Outlawing corporal punishment in all N.C. public schools should be an easy call for state lawmakers. Corporal punishment serves no useful purpose. Reams of studies show it’s an ineffective deterrent to bad behavior and often causes injuries to students. And research shows paddling is disproportionately used on poor children, minorities, students with disabilities and boys.
A first-time report of paddling in N.C. schools presented to the state board of education last month underscores those concerns. To their credit, the majority of N.C. school districts have long banned the antiquated and problematic practice. Charlotte-Mecklenburg banned it more than a decade ago.
But in 2010, 20 of the state’s 115 N.C. districts were still using the practice. And with continued calls to end the practice altogether, state lawmakers that year required school districts still using it to report on its use. The information is troubling. Students with disabilities are still disproportionately hit – though parents of children with disabilities can get their children exempt from paddling. Though children with disabilities represent just 8 percent of the student population, they represent 22 percent of those getting struck.

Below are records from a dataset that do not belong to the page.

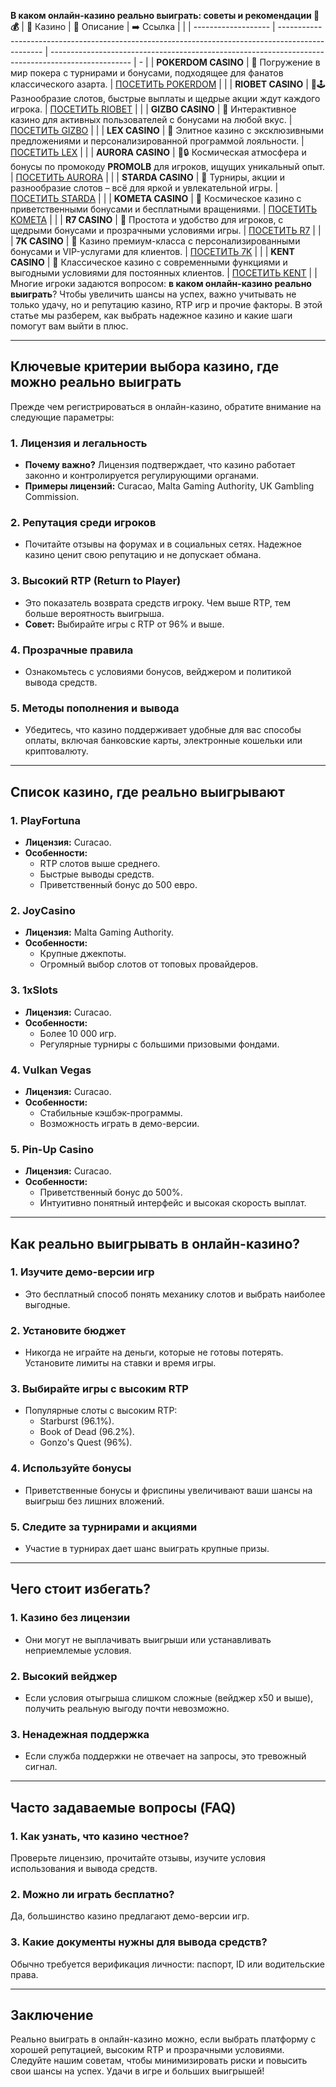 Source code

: **В каком онлайн-казино реально выиграть: советы и рекомендации 🎰💰**
| 🎰 Казино           | 📜 Описание                                                                                       | ➡️ Ссылка                                                                                          |   |
| ------------------- | ------------------------------------------------------------------------------------------------- | -------------------------------------------------------------------------------------------------- | - |
| **POKERDOM CASINO** | 🎲 Погружение в мир покера с турнирами и бонусами, подходящее для фанатов классического азарта.   | [ПОСЕТИТЬ POKERDOM](https://brandplay.link/FwVc4f)                                                 |   |
| **RIOBET CASINO**   | 🌟🕹️ Разнообразие слотов, быстрые выплаты и щедрые акции ждут каждого игрока.                    | [ПОСЕТИТЬ RIOBET](https://brandplay.link/TnjsxFvH)                                                 |   |
| **GIZBO CASINO**    | 🚀 Интерактивное казино для активных пользователей с бонусами на любой вкус.                      | [ПОСЕТИТЬ GIZBO](https://brandplay.link/rvzLrVLp)                                                  |   |
| **LEX CASINO**      | 🎰 Элитное казино с эксклюзивными предложениями и персонализированной программой лояльности.      | [ПОСЕТИТЬ LEX](https://brandplay.link/VMqNXPFs)                                                    |   |
| **AURORA CASINO**   | 🌌🔒 Космическая атмосфера и бонусы по промокоду **PROMOLB** для игроков, ищущих уникальный опыт. | [ПОСЕТИТЬ AURORA](https://10trafic-stat2.com/click/668546556bcc6313411604bc/6766/13031/subaccount) |   |
| **STARDA CASINO**   | 🌠 Турниры, акции и разнообразие слотов – всё для яркой и увлекательной игры.                     | [ПОСЕТИТЬ STARDA](https://brandplay.link/HDcDrxLk)                                                 |   |
| **KOMETA CASINO**   | 💫 Космическое казино с приветственными бонусами и бесплатными вращениями.                        | [ПОСЕТИТЬ KOMETA](https://brandplay.link/jHzFFYGv)                                                 |   |
| **R7 CASINO**       | 🎯 Простота и удобство для игроков, с щедрыми бонусами и прозрачными условиями игры.              | [ПОСЕТИТЬ R7](https://brandplay.link/dByFXP7h)                                                     |   |
| **7K CASINO**       | 💎 Казино премиум-класса с персонализированными бонусами и VIP-услугами для клиентов.             | [ПОСЕТИТЬ 7K](https://brandplay.link/dd46bNgD)                                                     |   |
| **KENT CASINO**     | 🎲 Классическое казино с современными функциями и выгодными условиями для постоянных клиентов.    | [ПОСЕТИТЬ KENT](https://brandplay.link/XRH1g6Vb)                                                   |   |
Многие игроки задаются вопросом: **в каком онлайн-казино реально выиграть**? Чтобы увеличить шансы на успех, важно учитывать не только удачу, но и репутацию казино, RTP игр и прочие факторы. В этой статье мы разберем, как выбрать надежное казино и какие шаги помогут вам выйти в плюс.

***

## Ключевые критерии выбора казино, где можно реально выиграть

Прежде чем регистрироваться в онлайн-казино, обратите внимание на следующие параметры:

### **1. Лицензия и легальность**

* **Почему важно?** Лицензия подтверждает, что казино работает законно и контролируется регулирующими органами.
* **Примеры лицензий:** Curacao, Malta Gaming Authority, UK Gambling Commission.

### **2. Репутация среди игроков**

* Почитайте отзывы на форумах и в социальных сетях. Надежное казино ценит свою репутацию и не допускает обмана.

### **3. Высокий RTP (Return to Player)**

* Это показатель возврата средств игроку. Чем выше RTP, тем больше вероятность выигрыша.
* **Совет:** Выбирайте игры с RTP от 96% и выше.

### **4. Прозрачные правила**

* Ознакомьтесь с условиями бонусов, вейджером и политикой вывода средств.

### **5. Методы пополнения и вывода**

* Убедитесь, что казино поддерживает удобные для вас способы оплаты, включая банковские карты, электронные кошельки или криптовалюту.

***

## Список казино, где реально выигрывают

### **1. PlayFortuna**

* **Лицензия:** Curacao.
* **Особенности:**
  * RTP слотов выше среднего.
  * Быстрые выводы средств.
  * Приветственный бонус до 500 евро.

### **2. JoyCasino**

* **Лицензия:** Malta Gaming Authority.
* **Особенности:**
  * Крупные джекпоты.
  * Огромный выбор слотов от топовых провайдеров.

### **3. 1xSlots**

* **Лицензия:** Curacao.
* **Особенности:**
  * Более 10 000 игр.
  * Регулярные турниры с большими призовыми фондами.

### **4. Vulkan Vegas**

* **Лицензия:** Curacao.
* **Особенности:**
  * Стабильные кэшбэк-программы.
  * Возможность играть в демо-версии.

### **5. Pin-Up Casino**

* **Лицензия:** Curacao.
* **Особенности:**
  * Приветственный бонус до 500%.
  * Интуитивно понятный интерфейс и высокая скорость выплат.

***

## Как реально выигрывать в онлайн-казино?

### **1. Изучите демо-версии игр**

* Это бесплатный способ понять механику слотов и выбрать наиболее выгодные.

### **2. Установите бюджет**

* Никогда не играйте на деньги, которые не готовы потерять. Установите лимиты на ставки и время игры.

### **3. Выбирайте игры с высоким RTP**

* Популярные слоты с высоким RTP:
  * Starburst (96.1%).
  * Book of Dead (96.2%).
  * Gonzo's Quest (96%).

### **4. Используйте бонусы**

* Приветственные бонусы и фриспины увеличивают ваши шансы на выигрыш без лишних вложений.

### **5. Следите за турнирами и акциями**

* Участие в турнирах дает шанс выиграть крупные призы.

***

## Чего стоит избегать?

### **1. Казино без лицензии**

* Они могут не выплачивать выигрыши или устанавливать неприемлемые условия.

### **2. Высокий вейджер**

* Если условия отыгрыша слишком сложные (вейджер x50 и выше), получить реальную выгоду почти невозможно.

### **3. Ненадежная поддержка**

* Если служба поддержки не отвечает на запросы, это тревожный сигнал.

***

## Часто задаваемые вопросы (FAQ)

### **1. Как узнать, что казино честное?**

Проверьте лицензию, прочитайте отзывы, изучите условия использования и вывода средств.

### **2. Можно ли играть бесплатно?**

Да, большинство казино предлагают демо-версии игр.

### **3. Какие документы нужны для вывода средств?**

Обычно требуется верификация личности: паспорт, ID или водительские права.

***

## Заключение

Реально выиграть в онлайн-казино можно, если выбрать платформу с хорошей репутацией, высоким RTP и прозрачными условиями. Следуйте нашим советам, чтобы минимизировать риски и повысить свои шансы на успех. Удачи в игре и больших выигрышей!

As concerning, American Indian students are the most likely to be struck. While they comprise less than 2 percent of the student population statewide, they receive about 35 percent of the corporal punishment – more than 90 percent of which occurs in Robeson County. In Robeson County, they represent 48 percent of the student population but 81 percent of students paddled.
State law does give individual school districts the right to ban this practice. Thank goodness many have.
But those still clinging to it need a legislative nudge. Thirty-nine states have outlawed corporal punishment. It’s time for North Carolina to join that majority.